Targeting the Pentose Phosphate Pathway for SARS-CoV-2 Therapy
Round 1
Reviewer 1 Report
In the manuscript entitled, “Targeting the pentose phosphate pathway for SARS-CoV-2 therapy”, Bojkova et al identified that the non-oxidative Pentose Phosphate Pathway increased during SARS CoV-2 infection in Caco-2 cell culture models. They investigated the role of TKT inhibitor benfooxythiamine (BOT) against SARS-CoV-2 replication and that found that the application of BOT increased further the potential of glycolysis inhibitor 2DG. It is a clear study of concomitant applications of both BOT and 2DG as an improved COVID-19 therapy out comes for their antiviral and/ or immunomodulatory effects. The report is novel and has solid data, but lacks of appropriate control samples in various experiments is common. Control cell layer with and without treatment lacking infection should be included in each study. In the absence of control samples, results are not so conclusive. For example Fig 2C, 2E, authors claimed increase in rate of glycolysis and ECAR during SARS CoV-2 infection on Caco-2 cell lines. However, their 0 hrs post infection stage between infected and mock samples are showing substantial differences and such differences persist through out. The data demonstrating toxicity effects of BOT and BOT+2DG alone on cells line is not available to justify their application at given concentration. And in my opinion, the role of BOT or other PPP inhibitor need to be validation in multiple cell lines and a mouse infection model. The absence of these all controls and data from other cell monolayers are the major limitation having with this study.
Author Response
Authors’ statement: All changes are highlighted in yellow in the manuscript.

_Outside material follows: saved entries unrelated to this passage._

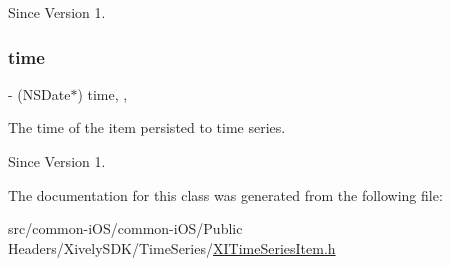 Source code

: \begin{DoxySince}{Since}
Version 1. 
\end{DoxySince}
\hypertarget{interface_x_i_time_series_item_a00b8c4d50ca16e65ceb3ea37cf24faaa}{}\label{interface_x_i_time_series_item_a00b8c4d50ca16e65ceb3ea37cf24faaa} 
\subsubsection{\texorpdfstring{time}{time}}
{\footnotesize\ttfamily -\/ (N\+S\+Date$\ast$) time\hspace{0.3cm}{\ttfamily [read]}, {\ttfamily [nonatomic]}, {\ttfamily [assign]}}



The time of the item persisted to time series. 

\begin{DoxySince}{Since}
Version 1. 
\end{DoxySince}


The documentation for this class was generated from the following file\+:\begin{DoxyCompactItemize}
\item 
src/common-\/i\+O\+S/common-\/i\+O\+S/\+Public Headers/\+Xively\+S\+D\+K/\+Time\+Series/\hyperlink{_x_i_time_series_item_8h}{X\+I\+Time\+Series\+Item.\+h}\end{DoxyCompactItemize}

In the manuscript entitled, “Targeting the pentose phosphate pathway for SARS-CoV-2 therapy”, Bojkova et al identified that the non-oxidative Pentose Phosphate Pathway increased during SARS CoV-2 infection in Caco-2 cell culture models. They investigated the role of TKT inhibitor benfooxythiamine (BOT) against SARS-CoV-2 replication and that found that the application of BOT increased further the potential of glycolysis inhibitor 2DG. It is a clear study of concomitant applications of both BOT and 2DG as an improved COVID-19 therapy out comes for their antiviral and/ or immunomodulatory effects.
The report is novel and has solid data, but lacks of appropriate control samples in various experiments is common. Control cell layer with and without treatment lacking infection should be included in each study. In the absence of control samples, results are not so conclusive. For example Fig 2C, 2E, authors claimed increase in rate of glycolysis and ECAR during SARS CoV-2 infection on Caco-2 cell lines. However, their 0 hrs post infection stage between infected and mock samples are showing substantial differences and such differences persist through out.
Authors’ response:
Non-infected controls and infected controls were used in all experiments. In Figure 2C and 2E, the measurement started after a 24h pre-treatment period, which is described in the Methods section (4.3, p. 8, lines 252-253):
“Caco-2 cells were infected with SARS-CoV-2/FFM7 or UV-treated SARS-CoV-2/FFM7 at an MOI of 0.01 for 24 h before measurement.”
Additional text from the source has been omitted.